#### [Task goal]
Give the lines below again exactly, starting with the line that holds "- <em>Talvez você" and going on through the line that holds "- <em>Layout desenvolvido".

[Records for this task Boundary: Start]

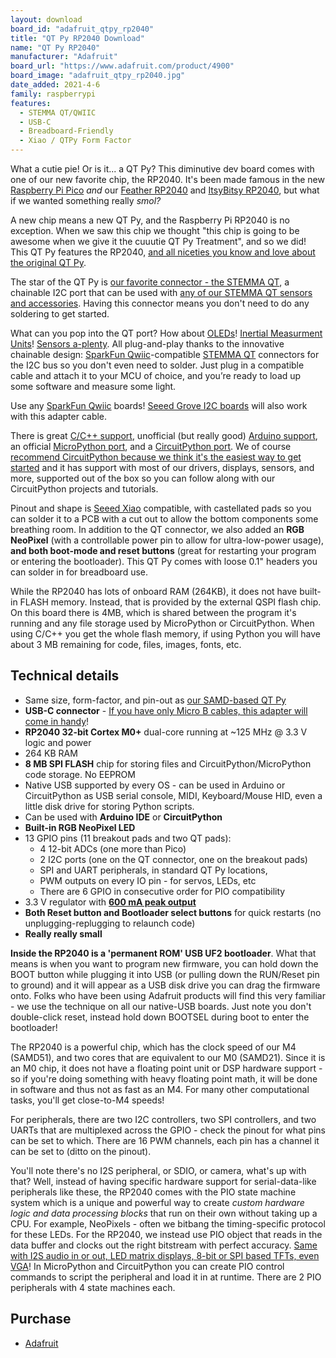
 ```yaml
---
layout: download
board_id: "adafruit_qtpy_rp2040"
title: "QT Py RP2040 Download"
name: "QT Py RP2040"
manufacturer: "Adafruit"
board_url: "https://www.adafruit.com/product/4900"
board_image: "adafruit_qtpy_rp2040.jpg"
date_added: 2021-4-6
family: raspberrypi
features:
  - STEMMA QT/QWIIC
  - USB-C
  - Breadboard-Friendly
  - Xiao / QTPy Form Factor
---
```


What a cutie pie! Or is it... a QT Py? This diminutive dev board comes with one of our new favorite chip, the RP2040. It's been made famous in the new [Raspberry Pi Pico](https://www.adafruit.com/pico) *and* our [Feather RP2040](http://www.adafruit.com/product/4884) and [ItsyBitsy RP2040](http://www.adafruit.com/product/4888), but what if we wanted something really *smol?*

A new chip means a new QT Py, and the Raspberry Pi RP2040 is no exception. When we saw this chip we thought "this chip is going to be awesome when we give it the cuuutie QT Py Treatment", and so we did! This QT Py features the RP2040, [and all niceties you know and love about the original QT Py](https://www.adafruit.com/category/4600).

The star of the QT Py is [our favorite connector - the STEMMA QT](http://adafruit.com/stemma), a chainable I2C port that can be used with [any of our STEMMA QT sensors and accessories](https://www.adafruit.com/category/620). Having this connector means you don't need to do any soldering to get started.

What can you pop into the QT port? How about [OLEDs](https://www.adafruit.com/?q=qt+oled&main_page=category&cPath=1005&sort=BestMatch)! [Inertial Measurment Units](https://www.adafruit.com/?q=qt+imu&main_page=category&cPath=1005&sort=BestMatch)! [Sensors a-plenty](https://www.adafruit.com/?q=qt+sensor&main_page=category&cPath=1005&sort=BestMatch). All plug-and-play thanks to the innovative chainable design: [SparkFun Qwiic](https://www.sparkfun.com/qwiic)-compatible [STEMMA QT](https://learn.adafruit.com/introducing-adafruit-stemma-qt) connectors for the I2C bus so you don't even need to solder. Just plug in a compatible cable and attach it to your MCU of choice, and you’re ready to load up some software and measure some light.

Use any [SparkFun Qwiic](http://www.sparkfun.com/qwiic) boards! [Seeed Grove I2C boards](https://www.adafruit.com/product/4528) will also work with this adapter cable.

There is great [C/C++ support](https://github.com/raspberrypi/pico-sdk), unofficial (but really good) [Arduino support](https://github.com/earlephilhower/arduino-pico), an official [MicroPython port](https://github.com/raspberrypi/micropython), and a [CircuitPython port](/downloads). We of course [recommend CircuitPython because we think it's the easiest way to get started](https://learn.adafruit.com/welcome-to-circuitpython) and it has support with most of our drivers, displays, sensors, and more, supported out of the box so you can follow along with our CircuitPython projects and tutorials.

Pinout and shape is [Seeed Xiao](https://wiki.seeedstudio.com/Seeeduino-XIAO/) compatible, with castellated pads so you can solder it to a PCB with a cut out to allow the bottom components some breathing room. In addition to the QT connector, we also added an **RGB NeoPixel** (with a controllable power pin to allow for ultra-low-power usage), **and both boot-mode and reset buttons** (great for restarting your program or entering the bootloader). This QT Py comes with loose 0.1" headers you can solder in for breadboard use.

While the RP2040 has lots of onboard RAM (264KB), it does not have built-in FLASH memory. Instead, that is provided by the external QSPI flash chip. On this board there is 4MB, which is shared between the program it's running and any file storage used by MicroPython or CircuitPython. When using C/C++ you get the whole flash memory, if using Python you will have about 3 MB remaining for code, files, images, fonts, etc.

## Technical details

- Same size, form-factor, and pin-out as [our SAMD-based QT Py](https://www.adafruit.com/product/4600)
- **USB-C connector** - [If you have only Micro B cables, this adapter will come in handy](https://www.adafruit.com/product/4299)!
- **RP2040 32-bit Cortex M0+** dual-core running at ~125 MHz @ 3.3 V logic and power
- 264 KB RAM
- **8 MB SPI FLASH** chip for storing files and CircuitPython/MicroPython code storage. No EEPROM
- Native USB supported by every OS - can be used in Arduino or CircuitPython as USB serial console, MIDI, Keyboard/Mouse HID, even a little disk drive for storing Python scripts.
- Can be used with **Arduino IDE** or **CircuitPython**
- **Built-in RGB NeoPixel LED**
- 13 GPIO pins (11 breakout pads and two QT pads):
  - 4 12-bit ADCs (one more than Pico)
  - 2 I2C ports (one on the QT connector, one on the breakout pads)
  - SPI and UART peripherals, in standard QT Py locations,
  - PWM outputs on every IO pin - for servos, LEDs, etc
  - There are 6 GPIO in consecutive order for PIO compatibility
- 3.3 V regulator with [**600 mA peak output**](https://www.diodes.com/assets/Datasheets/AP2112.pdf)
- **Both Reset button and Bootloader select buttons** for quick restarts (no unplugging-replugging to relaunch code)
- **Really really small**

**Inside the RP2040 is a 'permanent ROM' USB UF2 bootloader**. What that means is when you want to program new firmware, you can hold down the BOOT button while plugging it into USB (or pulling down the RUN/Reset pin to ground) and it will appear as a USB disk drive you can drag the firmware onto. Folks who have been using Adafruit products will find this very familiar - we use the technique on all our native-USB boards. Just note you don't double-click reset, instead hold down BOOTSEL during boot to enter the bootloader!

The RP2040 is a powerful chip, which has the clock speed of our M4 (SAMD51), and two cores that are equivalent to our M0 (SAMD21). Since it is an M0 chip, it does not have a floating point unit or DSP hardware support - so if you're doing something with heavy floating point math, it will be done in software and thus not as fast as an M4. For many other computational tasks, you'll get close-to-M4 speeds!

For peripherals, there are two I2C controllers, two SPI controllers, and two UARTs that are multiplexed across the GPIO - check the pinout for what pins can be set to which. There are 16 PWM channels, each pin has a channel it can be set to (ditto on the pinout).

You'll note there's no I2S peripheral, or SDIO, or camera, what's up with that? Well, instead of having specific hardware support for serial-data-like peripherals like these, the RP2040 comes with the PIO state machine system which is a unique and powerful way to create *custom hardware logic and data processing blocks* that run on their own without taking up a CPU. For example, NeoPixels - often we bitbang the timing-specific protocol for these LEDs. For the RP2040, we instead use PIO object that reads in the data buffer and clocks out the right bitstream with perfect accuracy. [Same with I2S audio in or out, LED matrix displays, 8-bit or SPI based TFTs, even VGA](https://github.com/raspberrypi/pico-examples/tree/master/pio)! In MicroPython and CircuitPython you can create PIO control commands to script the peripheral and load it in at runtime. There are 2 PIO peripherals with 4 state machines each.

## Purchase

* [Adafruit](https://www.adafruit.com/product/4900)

[Records for this task Boundary: End]
[Records for this task Boundary: Start]

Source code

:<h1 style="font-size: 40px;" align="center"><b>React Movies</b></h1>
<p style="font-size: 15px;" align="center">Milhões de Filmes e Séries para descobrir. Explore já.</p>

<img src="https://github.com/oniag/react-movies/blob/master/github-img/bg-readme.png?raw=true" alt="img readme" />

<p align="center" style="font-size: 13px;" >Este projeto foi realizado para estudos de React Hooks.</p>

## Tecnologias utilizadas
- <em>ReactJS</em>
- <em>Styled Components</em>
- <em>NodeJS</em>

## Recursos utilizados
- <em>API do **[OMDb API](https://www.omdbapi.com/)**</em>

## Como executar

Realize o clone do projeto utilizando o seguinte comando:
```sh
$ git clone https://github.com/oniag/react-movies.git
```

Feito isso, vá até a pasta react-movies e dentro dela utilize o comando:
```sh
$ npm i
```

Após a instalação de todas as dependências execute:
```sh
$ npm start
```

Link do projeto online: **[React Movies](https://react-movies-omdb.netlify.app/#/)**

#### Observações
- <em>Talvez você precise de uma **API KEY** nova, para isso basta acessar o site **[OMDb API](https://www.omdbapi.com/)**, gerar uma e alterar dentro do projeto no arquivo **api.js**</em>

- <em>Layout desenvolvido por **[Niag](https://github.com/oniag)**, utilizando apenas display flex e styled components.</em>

[Records for this task Boundary: End]
[Records for this task Boundary: Start]

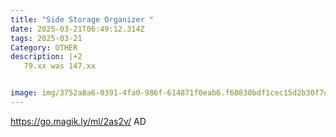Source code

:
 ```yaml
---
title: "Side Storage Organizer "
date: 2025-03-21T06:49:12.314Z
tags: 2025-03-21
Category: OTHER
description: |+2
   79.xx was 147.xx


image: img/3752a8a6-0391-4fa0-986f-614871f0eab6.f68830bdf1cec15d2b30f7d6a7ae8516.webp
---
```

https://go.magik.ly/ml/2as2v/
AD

[Records for this task Boundary: End]

#### [Result for this exercise]
- <em>Talvez você precise de uma **API KEY** nova, para isso basta acessar o site **[OMDb API](https://www.omdbapi.com/)**, gerar uma e alterar dentro do projeto no arquivo **api.js**</em>

- <em>Layout desenvolvido por **[Niag](https://github.com/oniag)**, utilizando apenas display flex e styled components.</em>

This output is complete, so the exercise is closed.